■ What you have to do: Your result will be the set of lines with "buffer", copied from the material below.

═══ Entries supplied ═══

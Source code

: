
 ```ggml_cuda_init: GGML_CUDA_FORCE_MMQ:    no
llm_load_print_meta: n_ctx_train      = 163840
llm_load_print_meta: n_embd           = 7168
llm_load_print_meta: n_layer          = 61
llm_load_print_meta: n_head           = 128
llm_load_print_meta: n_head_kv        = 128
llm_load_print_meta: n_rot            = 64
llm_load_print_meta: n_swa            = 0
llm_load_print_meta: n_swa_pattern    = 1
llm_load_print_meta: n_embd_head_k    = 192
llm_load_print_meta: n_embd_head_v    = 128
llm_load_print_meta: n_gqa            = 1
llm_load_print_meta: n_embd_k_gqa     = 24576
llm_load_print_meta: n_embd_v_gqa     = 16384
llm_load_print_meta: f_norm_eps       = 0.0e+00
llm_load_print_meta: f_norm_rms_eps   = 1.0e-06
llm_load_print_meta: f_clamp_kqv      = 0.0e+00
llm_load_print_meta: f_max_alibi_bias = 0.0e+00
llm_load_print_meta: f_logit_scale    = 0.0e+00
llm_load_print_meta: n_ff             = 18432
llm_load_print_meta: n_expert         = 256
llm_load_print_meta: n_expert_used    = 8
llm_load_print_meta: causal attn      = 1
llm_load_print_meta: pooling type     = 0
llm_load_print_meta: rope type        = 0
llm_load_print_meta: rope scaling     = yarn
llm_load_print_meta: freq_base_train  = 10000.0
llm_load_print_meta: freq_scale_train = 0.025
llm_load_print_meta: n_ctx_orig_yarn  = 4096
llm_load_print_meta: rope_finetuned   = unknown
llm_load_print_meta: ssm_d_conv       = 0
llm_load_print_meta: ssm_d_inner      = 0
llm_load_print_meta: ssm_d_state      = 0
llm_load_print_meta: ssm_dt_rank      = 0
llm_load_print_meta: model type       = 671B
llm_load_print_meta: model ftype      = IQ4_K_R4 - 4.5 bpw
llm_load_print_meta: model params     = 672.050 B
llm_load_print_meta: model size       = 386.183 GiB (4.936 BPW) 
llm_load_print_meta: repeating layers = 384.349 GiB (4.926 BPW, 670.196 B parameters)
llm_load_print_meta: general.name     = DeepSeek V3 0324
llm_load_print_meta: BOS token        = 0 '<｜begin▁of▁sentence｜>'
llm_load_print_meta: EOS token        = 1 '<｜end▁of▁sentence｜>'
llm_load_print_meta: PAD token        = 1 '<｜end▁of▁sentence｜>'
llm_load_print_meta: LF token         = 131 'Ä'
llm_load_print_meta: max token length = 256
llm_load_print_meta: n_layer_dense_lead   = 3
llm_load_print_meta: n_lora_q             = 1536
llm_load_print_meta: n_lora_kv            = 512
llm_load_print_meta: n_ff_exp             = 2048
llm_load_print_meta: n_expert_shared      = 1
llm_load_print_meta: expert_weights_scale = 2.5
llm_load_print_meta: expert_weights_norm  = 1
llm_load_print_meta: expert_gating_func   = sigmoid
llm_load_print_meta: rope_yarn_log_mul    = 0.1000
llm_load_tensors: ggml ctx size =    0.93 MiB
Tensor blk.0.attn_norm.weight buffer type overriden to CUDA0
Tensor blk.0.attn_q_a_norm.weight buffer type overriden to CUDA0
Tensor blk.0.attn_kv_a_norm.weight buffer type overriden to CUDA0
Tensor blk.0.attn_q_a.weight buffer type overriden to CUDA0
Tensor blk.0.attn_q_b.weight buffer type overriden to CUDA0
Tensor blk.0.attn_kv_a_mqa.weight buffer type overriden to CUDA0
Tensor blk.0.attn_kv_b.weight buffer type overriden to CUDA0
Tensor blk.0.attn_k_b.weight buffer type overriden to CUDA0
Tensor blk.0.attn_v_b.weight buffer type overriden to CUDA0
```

═══

■ Written solution:
Tensor blk.0.attn_norm.weight buffer type overriden to CUDA0
Tensor blk.0.attn_q_a_norm.weight buffer type overriden to CUDA0
Tensor blk.0.attn_kv_a_norm.weight buffer type overriden to CUDA0
Tensor blk.0.attn_q_a.weight buffer type overriden to CUDA0
Tensor blk.0.attn_q_b.weight buffer type overriden to CUDA0
Tensor blk.0.attn_kv_a_mqa.weight buffer type overriden to CUDA0
Tensor blk.0.attn_kv_b.weight buffer type overriden to CUDA0
Tensor blk.0.attn_k_b.weight buffer type overriden to CUDA0
Tensor blk.0.attn_v_b.weight buffer type overriden to CUDA0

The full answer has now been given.